I was introduced to yoga as a tween living in Jamaica through a book my dad bought for my mom. I thought it was fun (I was pretty bendy then) and it felt good. I didn’t realize at the time what a gift that was, as yoga became a part of me that never left.

Fast forward years later and during a successful career in corporate information technology (I was a database manager) it occurred to me that I had an on-again, off-again relationship with yoga that didn’t make sense – since it was so beneficial when I did it regularly. Studying to be a yoga teacher was a way of forcing myself into a regular practice (since that was a requirement of the training). My training at the Temple of Kriya Yoga solidified my relationship with yoga as a spiritual practice and a philosophy explored through different aspects of human experience, including the body.
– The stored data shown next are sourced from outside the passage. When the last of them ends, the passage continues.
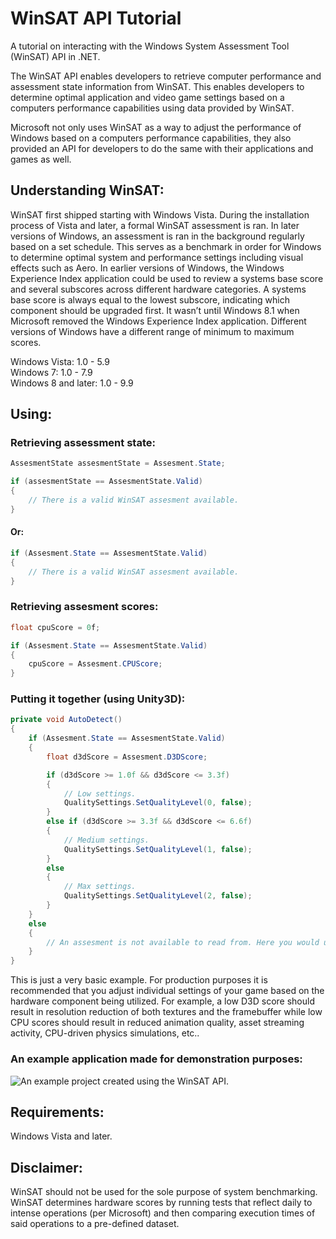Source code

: # WinSAT API Tutorial
A tutorial on interacting with the Windows System Assessment Tool (WinSAT) API in .NET.

The WinSAT API enables developers to retrieve computer performance and assessment state information from WinSAT. This enables developers to determine optimal application and video game settings based on a computers performance capabilities using data provided by WinSAT.

Microsoft not only uses WinSAT as a way to adjust the performance of Windows based on a computers performance capabilities, they also provided an API for developers to do the same with their applications and games as well.

## Understanding WinSAT:

WinSAT first shipped starting with Windows Vista. During the installation process of Vista and later, a formal WinSAT assessment is ran. In later versions of Windows, an assessment is ran in the background regularly based on a set schedule. This serves as a benchmark in order for Windows to determine optimal system and performance settings including visual effects such as Aero. In earlier versions of Windows, the Windows Experience Index application could be used to review a systems base score and several subscores across different hardware categories. A systems base score is always equal to the lowest subscore, indicating which component should be upgraded first. It wasn’t until Windows 8.1 when Microsoft removed the Windows Experience Index application. Different versions of Windows have a different range of minimum to maximum scores.

Windows Vista: 1.0 - 5.9  
Windows 7: 1.0 - 7.9  
Windows 8 and later: 1.0 - 9.9  

## Using:

### Retrieving assessment state:

```c#
AssesmentState assesmentState = Assesment.State;

if (assesmentState == AssesmentState.Valid)
{
    // There is a valid WinSAT assesment available.
}
```

#### Or:

```c#
if (Assesment.State == AssesmentState.Valid)
{
    // There is a valid WinSAT assesment available.
}
```

### Retrieving assesment scores:

```c#
float cpuScore = 0f;

if (Assesment.State == AssesmentState.Valid)
{
    cpuScore = Assesment.CPUScore;
}
```

### Putting it together (using Unity3D):

```c#
private void AutoDetect()
{
    if (Assesment.State == AssesmentState.Valid)
    {
        float d3dScore = Assesment.D3DScore;

        if (d3dScore >= 1.0f && d3dScore <= 3.3f)
        {
            // Low settings.
            QualitySettings.SetQualityLevel(0, false);
        }
        else if (d3dScore >= 3.3f && d3dScore <= 6.6f)
        {
            // Medium settings.
            QualitySettings.SetQualityLevel(1, false);
        }
        else
        {
            // Max settings.
            QualitySettings.SetQualityLevel(2, false);
        }
    }
    else
    {
        // An assesment is not available to read from. Here you would use another method.
    }
}
```
This is just a very basic example. For production purposes it is recommended that you adjust individual settings of your game based on the hardware component being utilized. For example, a low D3D score should result in resolution reduction of both textures and the framebuffer while low CPU scores should result in reduced animation quality, asset streaming activity, CPU-driven physics simulations, etc..
### An example application made for demonstration purposes:
![An example project created using the WinSAT API.](https://www.dl.dropboxusercontent.com/s/48bl16gaz5ep8bo/Photo%20Mar%2013%2C%207%2053%2051%20PM.jpg?dl=1)

## Requirements:
Windows Vista and later.

## Disclaimer:

WinSAT should not be used for the sole purpose of system benchmarking. WinSAT determines hardware scores by running tests that reflect daily to intense operations (per Microsoft) and then comparing execution times of said operations to a pre-defined dataset.
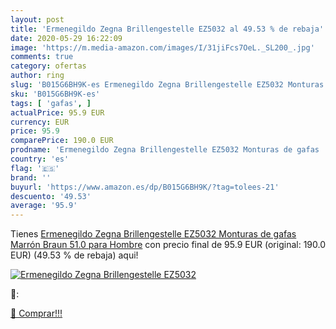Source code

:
 ```yaml
---
layout: post
title: 'Ermenegildo Zegna Brillengestelle EZ5032 al 49.53 % de rebaja'
date: 2020-05-29 16:22:09
image: 'https://m.media-amazon.com/images/I/31jiFcs7OeL._SL200_.jpg'
comments: true
category: ofertas
author: ring
slug: 'B015G6BH9K-es Ermenegildo Zegna Brillengestelle EZ5032 Monturas de gafas...'
sku: 'B015G6BH9K-es'
tags: [ 'gafas', ]
actualPrice: 95.9 EUR
currency: EUR
price: 95.9
comparePrice: 190.0 EUR
prodname: 'Ermenegildo Zegna Brillengestelle EZ5032 Monturas de gafas  Marrón  Braun   51.0 para Hombre'
country: 'es'
flag: '🇪🇸'
brand: ''
buyurl: 'https://www.amazon.es/dp/B015G6BH9K/?tag=tolees-21'
descuento: '49.53'
average: '95.9'
---
```


Tienes [Ermenegildo Zegna Brillengestelle EZ5032 Monturas de gafas  Marrón  Braun   51.0 para Hombre](https://www.amazon.es/dp/B015G6BH9K/?tag=tolees-21) con precio final de  95.9 EUR (original: 190.0 EUR) (49.53 %  de rebaja) aqui!

[![Ermenegildo Zegna Brillengestelle EZ5032](https://m.media-amazon.com/images/I/31jiFcs7OeL._SL200_.jpg)](https://www.amazon.es/dp/B015G6BH9K/?tag=tolees-21)

🔎:


[🛒 Comprar!!!](https://www.amazon.es/dp/B015G6BH9K/?tag=tolees-21)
Fast forward again to starting graduate school in Counseling after working with computers and data had become unfulfilling. In graduate school I was surprised that many of the psychological theories we were learning were already incorporated into the wisdom of yoga philosophy. In fact, modern psychology was missing the basic understanding that humans live in bodies that are affected by our thoughts and emotions. We aren’t just our minds.

Discovering somatic (body-centered) psychotherapy filled that gap and launched a whole new way of being in my own body. Somatic psychotherapy recognizes that the body is an integral part of our life experience (duh – have you ever left home without your body?) In fact, somatic therapists recognize that the body can sometimes get stuck in ways of being that perpetuate stress, anxiety, depression and the effects of trauma.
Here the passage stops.